The AMALGHMA (Advanced Measurement Algorithms for Hardware Architectures) tool has been implemented for automating the measuring activities. AMALGHMA adopts a set of statistical methods, such as bootstrap and parametric methods, which are important in the measurement process due to several factors, for instance, (i) oscilloscope resolution and (ii) resistor error. Besides, the results estimated by AMALGHMA were compared and validated considering LPC2106 datasheet as well as ARM7TDMI-S reference manual.

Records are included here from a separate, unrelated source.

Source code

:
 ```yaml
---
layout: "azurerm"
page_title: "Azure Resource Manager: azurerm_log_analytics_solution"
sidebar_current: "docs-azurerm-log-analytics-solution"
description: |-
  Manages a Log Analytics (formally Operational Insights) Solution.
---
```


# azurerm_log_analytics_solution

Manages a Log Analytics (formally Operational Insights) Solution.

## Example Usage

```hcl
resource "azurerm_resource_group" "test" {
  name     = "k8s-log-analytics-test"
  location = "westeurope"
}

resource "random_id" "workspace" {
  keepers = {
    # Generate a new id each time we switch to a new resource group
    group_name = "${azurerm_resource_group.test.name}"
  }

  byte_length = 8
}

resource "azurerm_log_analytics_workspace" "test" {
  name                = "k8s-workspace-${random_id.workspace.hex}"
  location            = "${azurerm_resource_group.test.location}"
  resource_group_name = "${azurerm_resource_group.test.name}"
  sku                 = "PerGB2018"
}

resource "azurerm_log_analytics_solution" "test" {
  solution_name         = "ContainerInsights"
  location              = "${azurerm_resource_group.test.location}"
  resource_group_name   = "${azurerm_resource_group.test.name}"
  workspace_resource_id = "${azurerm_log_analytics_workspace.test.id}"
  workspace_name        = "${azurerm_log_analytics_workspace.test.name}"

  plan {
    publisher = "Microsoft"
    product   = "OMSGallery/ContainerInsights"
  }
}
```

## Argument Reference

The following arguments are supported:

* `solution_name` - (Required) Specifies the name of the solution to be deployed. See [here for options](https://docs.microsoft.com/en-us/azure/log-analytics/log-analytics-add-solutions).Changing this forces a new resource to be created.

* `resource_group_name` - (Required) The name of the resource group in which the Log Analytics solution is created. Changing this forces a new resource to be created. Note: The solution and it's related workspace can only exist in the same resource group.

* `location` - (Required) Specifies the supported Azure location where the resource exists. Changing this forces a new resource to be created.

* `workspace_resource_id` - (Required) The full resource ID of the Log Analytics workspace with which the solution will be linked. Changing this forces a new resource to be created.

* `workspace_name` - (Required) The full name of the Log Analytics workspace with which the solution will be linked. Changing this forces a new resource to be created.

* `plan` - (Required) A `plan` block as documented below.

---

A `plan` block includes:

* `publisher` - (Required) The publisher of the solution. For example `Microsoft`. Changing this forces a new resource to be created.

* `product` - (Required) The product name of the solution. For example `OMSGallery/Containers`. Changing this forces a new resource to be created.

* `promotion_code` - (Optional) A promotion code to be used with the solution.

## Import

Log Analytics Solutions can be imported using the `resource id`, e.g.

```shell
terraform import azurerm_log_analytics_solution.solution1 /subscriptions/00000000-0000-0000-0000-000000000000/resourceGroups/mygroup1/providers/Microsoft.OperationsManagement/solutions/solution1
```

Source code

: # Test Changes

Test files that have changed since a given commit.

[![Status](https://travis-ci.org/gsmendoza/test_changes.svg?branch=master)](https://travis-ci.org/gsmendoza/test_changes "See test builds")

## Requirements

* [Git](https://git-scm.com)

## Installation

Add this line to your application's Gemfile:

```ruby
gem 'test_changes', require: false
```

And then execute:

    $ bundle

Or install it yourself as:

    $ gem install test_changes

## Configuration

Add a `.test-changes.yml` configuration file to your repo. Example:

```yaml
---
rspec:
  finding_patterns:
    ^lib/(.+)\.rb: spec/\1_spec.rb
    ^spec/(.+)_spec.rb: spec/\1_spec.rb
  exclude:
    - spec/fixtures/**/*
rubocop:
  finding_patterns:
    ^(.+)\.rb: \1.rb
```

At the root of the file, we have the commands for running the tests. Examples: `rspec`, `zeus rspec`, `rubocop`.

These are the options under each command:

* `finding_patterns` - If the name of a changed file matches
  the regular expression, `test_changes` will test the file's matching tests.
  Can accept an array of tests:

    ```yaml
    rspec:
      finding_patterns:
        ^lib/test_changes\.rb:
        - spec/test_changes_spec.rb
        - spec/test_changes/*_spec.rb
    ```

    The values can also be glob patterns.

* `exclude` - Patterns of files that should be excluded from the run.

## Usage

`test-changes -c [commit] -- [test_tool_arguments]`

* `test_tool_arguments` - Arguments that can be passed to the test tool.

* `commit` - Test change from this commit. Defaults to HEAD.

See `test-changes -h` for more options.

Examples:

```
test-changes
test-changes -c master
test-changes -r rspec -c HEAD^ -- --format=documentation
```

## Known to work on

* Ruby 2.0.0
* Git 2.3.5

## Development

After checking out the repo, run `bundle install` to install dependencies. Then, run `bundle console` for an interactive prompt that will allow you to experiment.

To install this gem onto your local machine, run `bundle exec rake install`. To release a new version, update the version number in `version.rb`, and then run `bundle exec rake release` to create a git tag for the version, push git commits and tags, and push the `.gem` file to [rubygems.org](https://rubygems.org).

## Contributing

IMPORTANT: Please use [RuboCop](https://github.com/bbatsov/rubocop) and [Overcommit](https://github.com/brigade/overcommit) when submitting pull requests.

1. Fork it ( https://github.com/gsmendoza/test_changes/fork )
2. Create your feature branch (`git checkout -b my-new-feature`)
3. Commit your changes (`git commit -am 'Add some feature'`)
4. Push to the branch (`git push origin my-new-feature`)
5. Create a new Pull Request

The measurement scheme is shown in Figure 7. To measure power consumption, a workstation executing the AMALGHMA tool is connected to an Agilent DSO03202A oscilloscope, which captures the platform-drained current by measuring the voltage drop across a 1 Ohm sense resistor (average microcontroller impedance is order of magnitude higher than this). The oscilloscope is also connected to an I/O port of the LPC2106, which is used to monitor the code's starting and end times. Given this, the code's execution time is also estimated. Even for very short duration software functions, the AMALGHMA tool is able to estimate the average execution time, its energy consumption, and other related statistics. For doing that, sampling and statistics strategies have been implemented [21].
4.5. PECES Tool
An additional contribution of this work was the development of a computational tool to automate same steps of the proposed methodology. The tool was named PECES (Performance and Energy Consumption Evaluation of Embedded Systems). It receives the annotated source code and the architecture model as input and returns the average execution time and energy consumption as output.
The following steps are performed by PECES to evaluate a code.
(1)It compiles the application source code using the option to generate intermediate assembly code. GCC (arm-uclibc-gcc [22]) has been adopted as compiler.
(2)PECES builds the Control Flow Graph (CFG) using the intermediate code generated in the previous step.
(3)It uses the CFG and the annotations from the source code to generate the corresponding irreducible DTMC.
(4)The DTMC is numerically evaluated in SHARPE, so as to obtain the stationary probabilities.
(5)It uses the stationary probabilities to calculate the average number of execution for each basic block and, then, the number of times each instruction is executed. Next, PECES clusters instructions from the same class and calculates the frequency each class executs.
(6)The distribution frequency is written in the architecture model.
(7)PECES invokes Access/CPN tool [23] to simulate the architecture model.
(8)Finally, the tool uses the average execution time per instruction and the average energy consumption per instruction obtained from the previous step to calculate the average execution time and the energy consumption.